They took their sandwiches, some bright yellow fruits he identified as bose, and their beer, and went into the book-lined sitting room. Talleos took a seat on the couch and patted the space next to him. Minerva sat in the chair furthest across the room.
“You said something about tourists—” She took a bite of the sandwich. It tasted nothing like chicken, but was still good.
“Oh, yes. Tourists. The curse of my existence. The Winterkinn National Heritage Preserve runs from south of Hallyehenge — where you came through today — to north of the Green Mountains. It’s sort of a reservation for us magical types — the few dragons and cheymats and nillries and whatnot who managed to survive the Magic Drought all got corralled over here about — oh — seventy-five, eighty years ago.
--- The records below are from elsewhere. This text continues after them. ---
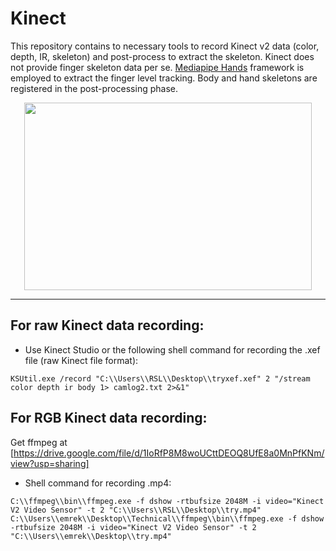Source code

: # Kinect

This repository contains to necessary tools to record Kinect v2 data (color, depth, IR, skeleton) and post-process to extract the skeleton. Kinect does not provide finger skeleton data per se. [Mediapipe Hands](https://google.github.io/mediapipe/solutions/hands) framework is employed to extract the finger level tracking. Body and hand skeletons are registered in the post-processing phase.

<p align="center">
  <img width="460" height="300" src="https://user-images.githubusercontent.com/66868163/185696939-f9d18ed2-6fed-4d68-9741-2606fcc3833b.gif">
</p>

--------
## For raw Kinect data recording:

* Use Kinect Studio or the following shell command for recording the .xef file (raw Kinect file format):

`KSUtil.exe /record "C:\\Users\\RSL\\Desktop\\tryxef.xef" 2 "/stream color depth ir body 1> camlog2.txt 2>&1"`

## For RGB Kinect data recording:

Get ffmpeg at [https://drive.google.com/file/d/1IoRfP8M8woUCttDEOQ8UfE8a0MnPfKNm/view?usp=sharing]

* Shell command for recording .mp4:

`C:\\ffmpeg\\bin\\ffmpeg.exe -f dshow -rtbufsize 2048M -i video="Kinect V2 Video Sensor" -t 2 "C:\\Users\\RSL\\Desktop\\try.mp4"
C:\\Users\\emrek\\Desktop\\Technical\\ffmpeg\\bin\\ffmpeg.exe -f dshow -rtbufsize 2048M -i video="Kinect V2 Video Sensor" -t 2 "C:\\Users\\emrek\\Desktop\\try.mp4"`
The government paid each qualified individual a stipend to stay in the Preserve, so that the rest of Eyrith’s population could come point their fingers at us and say, ‘Golly, Thubert, a real cheymat. Just imagine, there used to be millions of those randy suckers.’ “
He pinched his nose when he imitated the tourist, and made his eyes round and his jaw slack.
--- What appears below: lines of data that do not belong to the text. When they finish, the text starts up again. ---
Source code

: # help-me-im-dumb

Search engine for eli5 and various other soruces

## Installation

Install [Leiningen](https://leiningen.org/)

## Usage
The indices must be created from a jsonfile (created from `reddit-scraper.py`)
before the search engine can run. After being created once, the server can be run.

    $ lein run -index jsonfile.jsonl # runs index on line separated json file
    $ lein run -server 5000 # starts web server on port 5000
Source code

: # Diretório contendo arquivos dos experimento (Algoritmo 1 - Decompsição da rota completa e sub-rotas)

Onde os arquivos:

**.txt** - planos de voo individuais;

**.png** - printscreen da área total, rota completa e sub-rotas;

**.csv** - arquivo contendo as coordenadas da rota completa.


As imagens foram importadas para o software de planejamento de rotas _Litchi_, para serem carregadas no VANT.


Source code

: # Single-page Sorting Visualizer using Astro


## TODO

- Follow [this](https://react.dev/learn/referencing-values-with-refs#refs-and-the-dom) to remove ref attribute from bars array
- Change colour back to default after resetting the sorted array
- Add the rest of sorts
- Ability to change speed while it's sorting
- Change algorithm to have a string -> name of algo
Minerva, who was swallowing a gulp of lager, laughed at the effect and got beer up her nose. She coughed and sputtered, and her eyes watered. “Must be a heckuva stipend,” she finally managed to say.
“Why would you say that? Oh — the house?”
She nodded. “Pretty nice for government issue.”
“Nah. I made a killing in the stock market.”
Minerva closed her eyes and rubbed the bridge of her nose with her fingers. Just imagine what it was like when there were millions of them, she thought. But maybe he’s exaggerating. Hoping for the best, she asked if there really had been millions.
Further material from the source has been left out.